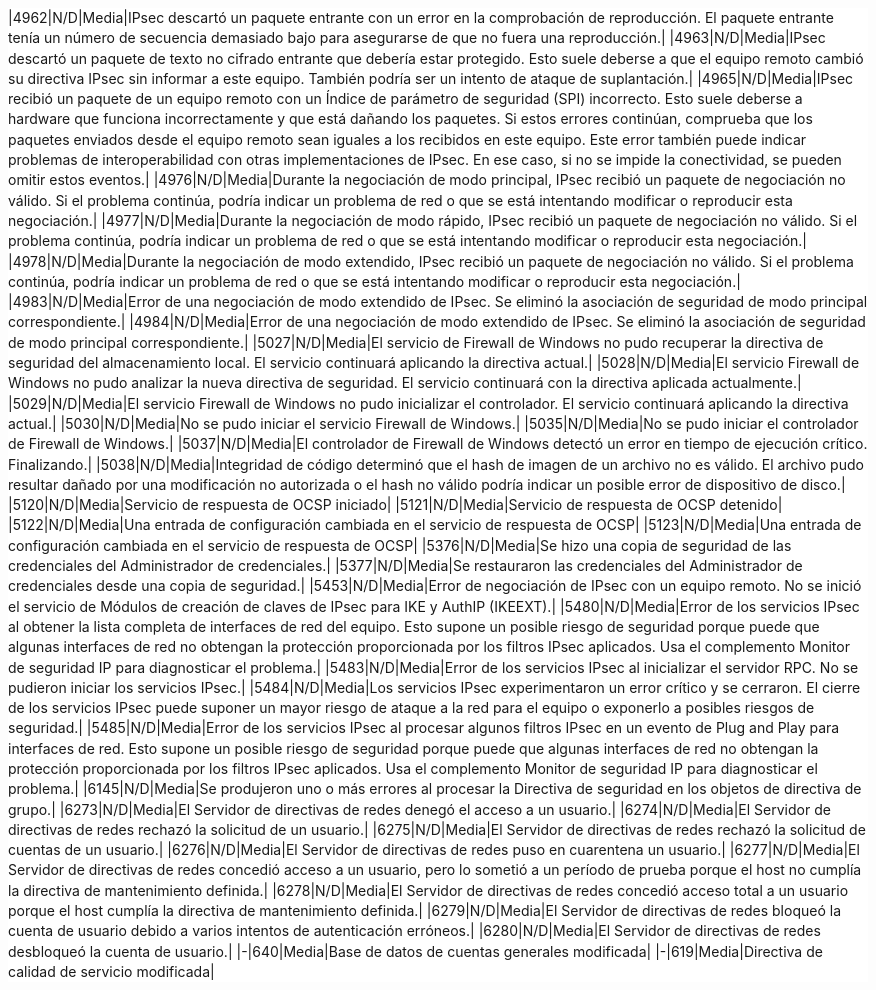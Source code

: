 |4962|N/D|Media|IPsec descartó un paquete entrante con un error en la comprobación de reproducción. El paquete entrante tenía un número de secuencia demasiado bajo para asegurarse de que no fuera una reproducción.|
|4963|N/D|Media|IPsec descartó un paquete de texto no cifrado entrante que debería estar protegido. Esto suele deberse a que el equipo remoto cambió su directiva IPsec sin informar a este equipo. También podría ser un intento de ataque de suplantación.|
|4965|N/D|Media|IPsec recibió un paquete de un equipo remoto con un Índice de parámetro de seguridad (SPI) incorrecto. Esto suele deberse a hardware que funciona incorrectamente y que está dañando los paquetes. Si estos errores continúan, comprueba que los paquetes enviados desde el equipo remoto sean iguales a los recibidos en este equipo. Este error también puede indicar problemas de interoperabilidad con otras implementaciones de IPsec. En ese caso, si no se impide la conectividad, se pueden omitir estos eventos.|
|4976|N/D|Media|Durante la negociación de modo principal, IPsec recibió un paquete de negociación no válido. Si el problema continúa, podría indicar un problema de red o que se está intentando modificar o reproducir esta negociación.|
|4977|N/D|Media|Durante la negociación de modo rápido, IPsec recibió un paquete de negociación no válido. Si el problema continúa, podría indicar un problema de red o que se está intentando modificar o reproducir esta negociación.|
|4978|N/D|Media|Durante la negociación de modo extendido, IPsec recibió un paquete de negociación no válido. Si el problema continúa, podría indicar un problema de red o que se está intentando modificar o reproducir esta negociación.|
|4983|N/D|Media|Error de una negociación de modo extendido de IPsec. Se eliminó la asociación de seguridad de modo principal correspondiente.|
|4984|N/D|Media|Error de una negociación de modo extendido de IPsec. Se eliminó la asociación de seguridad de modo principal correspondiente.|
|5027|N/D|Media|El servicio de Firewall de Windows no pudo recuperar la directiva de seguridad del almacenamiento local. El servicio continuará aplicando la directiva actual.|
|5028|N/D|Media|El servicio Firewall de Windows no pudo analizar la nueva directiva de seguridad. El servicio continuará con la directiva aplicada actualmente.|
|5029|N/D|Media|El servicio Firewall de Windows no pudo inicializar el controlador. El servicio continuará aplicando la directiva actual.|
|5030|N/D|Media|No se pudo iniciar el servicio Firewall de Windows.|
|5035|N/D|Media|No se pudo iniciar el controlador de Firewall de Windows.|
|5037|N/D|Media|El controlador de Firewall de Windows detectó un error en tiempo de ejecución crítico. Finalizando.|
|5038|N/D|Media|Integridad de código determinó que el hash de imagen de un archivo no es válido. El archivo pudo resultar dañado por una modificación no autorizada o el hash no válido podría indicar un posible error de dispositivo de disco.|
|5120|N/D|Media|Servicio de respuesta de OCSP iniciado|
|5121|N/D|Media|Servicio de respuesta de OCSP detenido|
|5122|N/D|Media|Una entrada de configuración cambiada en el servicio de respuesta de OCSP|
|5123|N/D|Media|Una entrada de configuración cambiada en el servicio de respuesta de OCSP|
|5376|N/D|Media|Se hizo una copia de seguridad de las credenciales del Administrador de credenciales.|
|5377|N/D|Media|Se restauraron las credenciales del Administrador de credenciales desde una copia de seguridad.|
|5453|N/D|Media|Error de negociación de IPsec con un equipo remoto. No se inició el servicio de Módulos de creación de claves de IPsec para IKE y AuthIP (IKEEXT).|
|5480|N/D|Media|Error de los servicios IPsec al obtener la lista completa de interfaces de red del equipo. Esto supone un posible riesgo de seguridad porque puede que algunas interfaces de red no obtengan la protección proporcionada por los filtros IPsec aplicados. Usa el complemento Monitor de seguridad IP para diagnosticar el problema.|
|5483|N/D|Media|Error de los servicios IPsec al inicializar el servidor RPC. No se pudieron iniciar los servicios IPsec.|
|5484|N/D|Media|Los servicios IPsec experimentaron un error crítico y se cerraron. El cierre de los servicios IPsec puede suponer un mayor riesgo de ataque a la red para el equipo o exponerlo a posibles riesgos de seguridad.|
|5485|N/D|Media|Error de los servicios IPsec al procesar algunos filtros IPsec en un evento de Plug and Play para interfaces de red. Esto supone un posible riesgo de seguridad porque puede que algunas interfaces de red no obtengan la protección proporcionada por los filtros IPsec aplicados. Usa el complemento Monitor de seguridad IP para diagnosticar el problema.|
|6145|N/D|Media|Se produjeron uno o más errores al procesar la Directiva de seguridad en los objetos de directiva de grupo.|
|6273|N/D|Media|El Servidor de directivas de redes denegó el acceso a un usuario.|
|6274|N/D|Media|El Servidor de directivas de redes rechazó la solicitud de un usuario.|
|6275|N/D|Media|El Servidor de directivas de redes rechazó la solicitud de cuentas de un usuario.|
|6276|N/D|Media|El Servidor de directivas de redes puso en cuarentena un usuario.|
|6277|N/D|Media|El Servidor de directivas de redes concedió acceso a un usuario, pero lo sometió a un período de prueba porque el host no cumplía la directiva de mantenimiento definida.|
|6278|N/D|Media|El Servidor de directivas de redes concedió acceso total a un usuario porque el host cumplía la directiva de mantenimiento definida.|
|6279|N/D|Media|El Servidor de directivas de redes bloqueó la cuenta de usuario debido a varios intentos de autenticación erróneos.|
|6280|N/D|Media|El Servidor de directivas de redes desbloqueó la cuenta de usuario.|
|-|640|Media|Base de datos de cuentas generales modificada|
|-|619|Media|Directiva de calidad de servicio modificada|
+===+
▸ What is being asked:
Quote the data above from the line containing "modo extendido, IPsec" to the line containing "directiva aplicada actualmente.|", inclusive, and stop.

▸ Answer space:
|4978|N/D|Media|Durante la negociación de modo extendido, IPsec recibió un paquete de negociación no válido. Si el problema continúa, podría indicar un problema de red o que se está intentando modificar o reproducir esta negociación.|
|4983|N/D|Media|Error de una negociación de modo extendido de IPsec. Se eliminó la asociación de seguridad de modo principal correspondiente.|
|4984|N/D|Media|Error de una negociación de modo extendido de IPsec. Se eliminó la asociación de seguridad de modo principal correspondiente.|
|5027|N/D|Media|El servicio de Firewall de Windows no pudo recuperar la directiva de seguridad del almacenamiento local. El servicio continuará aplicando la directiva actual.|
|5028|N/D|Media|El servicio Firewall de Windows no pudo analizar la nueva directiva de seguridad. El servicio continuará con la directiva aplicada actualmente.|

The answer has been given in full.